Of course, George H.W. Bush went on to lose the election with the lowest popular support for an incumbent since Herbert Hoover, as Bill Clinton’s centrist campaign reclaimed the allegiance of moderates and the middle class while Ross Perot’s independent candidacy gave disaffected, reform minded Republicans another outlet for their vote.
George W. Bush has been given a rare second chance to redeem his family’s political legacy in the White House, and he has been relentless about applying the lessons of his father’s mistakes. Whereas the religious right never trusted his father, the current President Bush has gone out of his way since day one to make them feel that they have a personal friend in the Oval Office by supporting socially conservative causes. Likewise, tax cutters have seen an abundance of activity on their behalf, without concern for the rising deficits his father fretted so much about.
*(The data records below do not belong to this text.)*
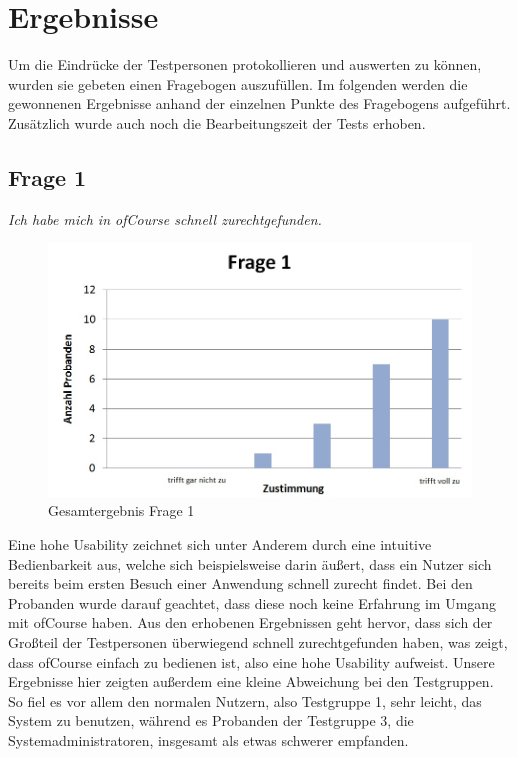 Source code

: \section{Ergebnisse}
Um die Eindrücke der Testpersonen protokollieren und auswerten zu können, wurden sie gebeten einen Fragebogen auszufüllen.
Im folgenden werden die gewonnenen Ergebnisse anhand der einzelnen Punkte des Fragebogens aufgeführt. Zusätzlich
wurde auch noch die Bearbeitungszeit der Tests erhoben.

\subsection{Frage 1}
\begin{center}
	{\it Ich habe mich in ofCourse schnell zurechtgefunden.}
\end{center}
\begin{figure}[h]
\centering
\includegraphics[width=0.7\linewidth]{img/Frage1}
\caption{Gesamtergebnis Frage 1}
\label{fig:Frage1}
\end{figure}
Eine hohe Usability zeichnet sich unter Anderem durch eine intuitive Bedienbarkeit aus, welche sich beispielsweise darin äußert, dass ein Nutzer sich bereits beim ersten Besuch einer Anwendung schnell zurecht findet. Bei den Probanden wurde darauf geachtet, dass diese noch keine Erfahrung im Umgang mit ofCourse haben. Aus den erhobenen Ergebnissen geht hervor, dass sich der Großteil der Testpersonen überwiegend schnell zurechtgefunden haben, was zeigt, dass ofCourse einfach zu bedienen ist, also eine hohe Usability aufweist. Unsere Ergebnisse hier zeigten außerdem eine kleine Abweichung bei den Testgruppen. So fiel es vor allem den normalen Nutzern, also Testgruppe 1, sehr leicht, das System zu benutzen, während es Probanden der Testgruppe 3, die Systemadministratoren, insgesamt als etwas schwerer empfanden.
\newpage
Consequently, the conservative vote has been sewn up without a revolt, and the president is free to conduct the centrist convention his father was denied.
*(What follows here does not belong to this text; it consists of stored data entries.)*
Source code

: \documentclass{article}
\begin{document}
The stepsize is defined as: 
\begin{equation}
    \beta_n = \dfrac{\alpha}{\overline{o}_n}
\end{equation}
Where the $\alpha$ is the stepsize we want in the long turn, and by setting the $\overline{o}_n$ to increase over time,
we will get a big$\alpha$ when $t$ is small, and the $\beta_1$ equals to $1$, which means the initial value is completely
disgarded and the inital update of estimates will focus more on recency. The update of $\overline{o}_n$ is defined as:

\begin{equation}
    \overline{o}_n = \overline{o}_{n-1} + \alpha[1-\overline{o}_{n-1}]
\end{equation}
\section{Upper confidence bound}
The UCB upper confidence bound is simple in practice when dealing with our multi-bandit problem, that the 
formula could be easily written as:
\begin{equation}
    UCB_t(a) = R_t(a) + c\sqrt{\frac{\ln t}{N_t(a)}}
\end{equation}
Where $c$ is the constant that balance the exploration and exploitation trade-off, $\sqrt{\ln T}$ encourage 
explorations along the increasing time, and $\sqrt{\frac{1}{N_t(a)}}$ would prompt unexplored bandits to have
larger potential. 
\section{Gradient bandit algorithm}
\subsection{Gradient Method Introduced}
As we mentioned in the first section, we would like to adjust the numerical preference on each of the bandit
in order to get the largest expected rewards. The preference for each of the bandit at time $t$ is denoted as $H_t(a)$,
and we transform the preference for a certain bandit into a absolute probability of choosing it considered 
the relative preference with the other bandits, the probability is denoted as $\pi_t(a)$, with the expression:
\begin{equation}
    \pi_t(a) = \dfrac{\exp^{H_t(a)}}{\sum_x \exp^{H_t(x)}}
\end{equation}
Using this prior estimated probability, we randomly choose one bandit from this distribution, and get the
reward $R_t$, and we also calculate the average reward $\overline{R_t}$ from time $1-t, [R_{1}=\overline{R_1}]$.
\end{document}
It is in many ways a return to the centrist “compassionate conservative” campaign theme that got him elected in the first place. In 2000, George W. Bush won over a crucial percentage of moderates and independents who had voted for Mr. Clinton in the past. But with a four-year conservative track record in office, Mr. Bush realizes that he is making up for some lost ground, relying on the popularity of Mr. McCain – a frequent foe over the past four years, whose maverick squad of moderate senators denied the administration victories on an imbalanced budget and a constitutional amendment banning gay marriage. Nonetheless, there will be Messrs. McCain and Giuliani speaking to the nation on opening night, occupying the space Mr. Buchanan held 12 years before in Houston. Mr. Schwarzennegger and Bush Democrat Zell Miller will follow on subsequent nights. Even the location, New York City, looks beyond the party’s base and takes the campaign to urban America even as it recalls the first front in the war on terrorism.
Religious-right Republicans realize they have been written out of the script in New York, with some going quietly in return for future spoils, while Mr. Robertson sniffs to the Associated Press, “I’ve had no request from anybody to be there….In the last convention, the thought was to keep all the conservatives out of sight. The general thrust will be to entice the so-called independent moderates.” Exactly.